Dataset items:
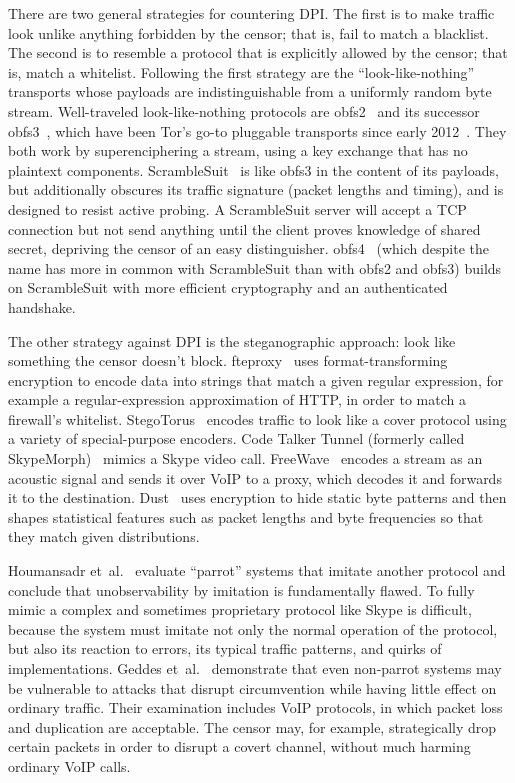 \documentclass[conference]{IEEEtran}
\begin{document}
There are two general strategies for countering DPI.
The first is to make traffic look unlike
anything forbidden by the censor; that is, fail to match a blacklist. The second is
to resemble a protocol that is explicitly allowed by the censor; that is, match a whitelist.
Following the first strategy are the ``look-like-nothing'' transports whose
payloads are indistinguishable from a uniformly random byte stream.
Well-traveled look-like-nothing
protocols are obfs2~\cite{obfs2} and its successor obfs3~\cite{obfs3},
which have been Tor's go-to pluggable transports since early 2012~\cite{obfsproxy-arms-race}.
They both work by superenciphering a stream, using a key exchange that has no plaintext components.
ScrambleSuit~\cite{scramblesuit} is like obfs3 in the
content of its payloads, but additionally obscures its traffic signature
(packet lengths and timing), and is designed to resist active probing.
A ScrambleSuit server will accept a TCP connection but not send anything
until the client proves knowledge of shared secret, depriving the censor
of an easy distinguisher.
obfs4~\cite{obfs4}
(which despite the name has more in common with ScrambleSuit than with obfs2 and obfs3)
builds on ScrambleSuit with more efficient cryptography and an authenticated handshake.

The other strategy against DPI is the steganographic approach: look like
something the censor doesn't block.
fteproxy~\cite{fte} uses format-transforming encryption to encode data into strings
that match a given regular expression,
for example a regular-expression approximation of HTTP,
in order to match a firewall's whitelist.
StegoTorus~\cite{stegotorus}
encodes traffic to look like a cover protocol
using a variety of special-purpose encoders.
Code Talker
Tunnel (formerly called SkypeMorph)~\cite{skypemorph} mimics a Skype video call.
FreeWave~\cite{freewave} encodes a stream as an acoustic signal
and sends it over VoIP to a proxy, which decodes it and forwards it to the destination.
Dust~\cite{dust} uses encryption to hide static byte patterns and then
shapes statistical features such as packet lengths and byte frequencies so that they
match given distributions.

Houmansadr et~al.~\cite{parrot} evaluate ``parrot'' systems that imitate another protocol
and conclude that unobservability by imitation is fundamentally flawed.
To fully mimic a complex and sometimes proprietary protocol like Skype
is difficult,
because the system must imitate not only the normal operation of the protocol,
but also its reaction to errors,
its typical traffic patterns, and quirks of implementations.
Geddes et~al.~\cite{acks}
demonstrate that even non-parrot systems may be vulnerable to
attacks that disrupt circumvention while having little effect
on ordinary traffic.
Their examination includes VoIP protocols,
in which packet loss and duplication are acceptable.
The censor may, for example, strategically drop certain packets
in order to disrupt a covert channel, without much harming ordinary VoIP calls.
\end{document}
* * *
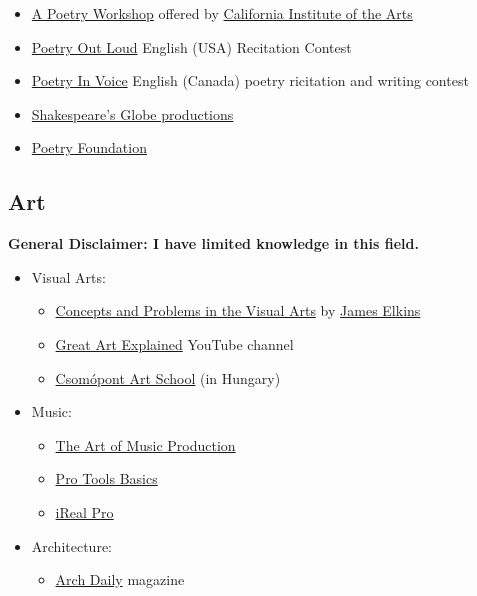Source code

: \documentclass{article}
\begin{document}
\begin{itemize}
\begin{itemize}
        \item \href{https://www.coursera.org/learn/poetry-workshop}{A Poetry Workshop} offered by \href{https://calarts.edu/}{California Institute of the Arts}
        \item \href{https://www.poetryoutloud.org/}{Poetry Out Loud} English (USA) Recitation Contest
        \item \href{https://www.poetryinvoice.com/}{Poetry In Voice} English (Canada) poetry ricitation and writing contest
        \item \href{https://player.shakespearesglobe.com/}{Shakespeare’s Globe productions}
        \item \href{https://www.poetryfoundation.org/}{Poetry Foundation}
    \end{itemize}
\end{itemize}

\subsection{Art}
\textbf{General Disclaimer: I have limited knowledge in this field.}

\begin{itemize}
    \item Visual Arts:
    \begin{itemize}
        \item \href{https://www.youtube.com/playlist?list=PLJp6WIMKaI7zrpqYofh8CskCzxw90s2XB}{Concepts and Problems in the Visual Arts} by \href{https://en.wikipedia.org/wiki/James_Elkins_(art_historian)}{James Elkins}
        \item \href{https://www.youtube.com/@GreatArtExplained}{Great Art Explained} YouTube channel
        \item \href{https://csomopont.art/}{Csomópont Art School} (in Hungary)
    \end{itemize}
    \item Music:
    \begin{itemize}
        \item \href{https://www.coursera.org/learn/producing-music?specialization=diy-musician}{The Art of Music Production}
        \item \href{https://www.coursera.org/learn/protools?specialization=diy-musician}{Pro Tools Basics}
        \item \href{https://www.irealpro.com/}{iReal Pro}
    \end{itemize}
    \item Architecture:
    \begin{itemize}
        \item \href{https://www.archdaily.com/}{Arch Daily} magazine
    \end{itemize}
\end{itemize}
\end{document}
--
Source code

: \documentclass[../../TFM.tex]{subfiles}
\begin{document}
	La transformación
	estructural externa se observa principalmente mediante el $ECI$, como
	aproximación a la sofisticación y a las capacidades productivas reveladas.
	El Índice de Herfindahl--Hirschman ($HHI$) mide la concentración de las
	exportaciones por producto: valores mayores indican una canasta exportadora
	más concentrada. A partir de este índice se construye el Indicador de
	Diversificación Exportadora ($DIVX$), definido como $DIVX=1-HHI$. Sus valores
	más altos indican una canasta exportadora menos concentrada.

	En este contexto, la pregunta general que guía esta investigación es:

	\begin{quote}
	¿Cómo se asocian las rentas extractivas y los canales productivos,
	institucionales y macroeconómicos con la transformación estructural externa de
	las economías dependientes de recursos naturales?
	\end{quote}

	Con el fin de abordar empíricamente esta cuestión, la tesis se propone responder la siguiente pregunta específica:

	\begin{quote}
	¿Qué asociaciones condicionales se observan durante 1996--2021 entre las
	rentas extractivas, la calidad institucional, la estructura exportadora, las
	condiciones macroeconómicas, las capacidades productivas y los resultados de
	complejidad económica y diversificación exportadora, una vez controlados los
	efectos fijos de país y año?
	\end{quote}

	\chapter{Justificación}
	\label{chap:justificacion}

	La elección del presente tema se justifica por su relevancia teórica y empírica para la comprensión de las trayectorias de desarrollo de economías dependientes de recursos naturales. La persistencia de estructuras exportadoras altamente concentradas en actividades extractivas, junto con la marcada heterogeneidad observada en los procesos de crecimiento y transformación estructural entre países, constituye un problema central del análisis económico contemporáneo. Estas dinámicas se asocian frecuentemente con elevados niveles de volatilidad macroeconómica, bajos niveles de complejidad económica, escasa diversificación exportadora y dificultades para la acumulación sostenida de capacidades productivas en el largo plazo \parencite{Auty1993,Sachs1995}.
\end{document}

→ PROBLEM STATEMENT: Of all the entries above, output exactly the lines between the one holding "anything forbidden by" and the one holding "encodes traffic to look like a cover protocol", inclusive.

→ RESULT BELOW:
anything forbidden by the censor; that is, fail to match a blacklist. The second is
to resemble a protocol that is explicitly allowed by the censor; that is, match a whitelist.
Following the first strategy are the ``look-like-nothing'' transports whose
payloads are indistinguishable from a uniformly random byte stream.
Well-traveled look-like-nothing
protocols are obfs2~\cite{obfs2} and its successor obfs3~\cite{obfs3},
which have been Tor's go-to pluggable transports since early 2012~\cite{obfsproxy-arms-race}.
They both work by superenciphering a stream, using a key exchange that has no plaintext components.
ScrambleSuit~\cite{scramblesuit} is like obfs3 in the
content of its payloads, but additionally obscures its traffic signature
(packet lengths and timing), and is designed to resist active probing.
A ScrambleSuit server will accept a TCP connection but not send anything
until the client proves knowledge of shared secret, depriving the censor
of an easy distinguisher.
obfs4~\cite{obfs4}
(which despite the name has more in common with ScrambleSuit than with obfs2 and obfs3)
builds on ScrambleSuit with more efficient cryptography and an authenticated handshake.

The other strategy against DPI is the steganographic approach: look like
something the censor doesn't block.
fteproxy~\cite{fte} uses format-transforming encryption to encode data into strings
that match a given regular expression,
for example a regular-expression approximation of HTTP,
in order to match a firewall's whitelist.
StegoTorus~\cite{stegotorus}
encodes traffic to look like a cover protocol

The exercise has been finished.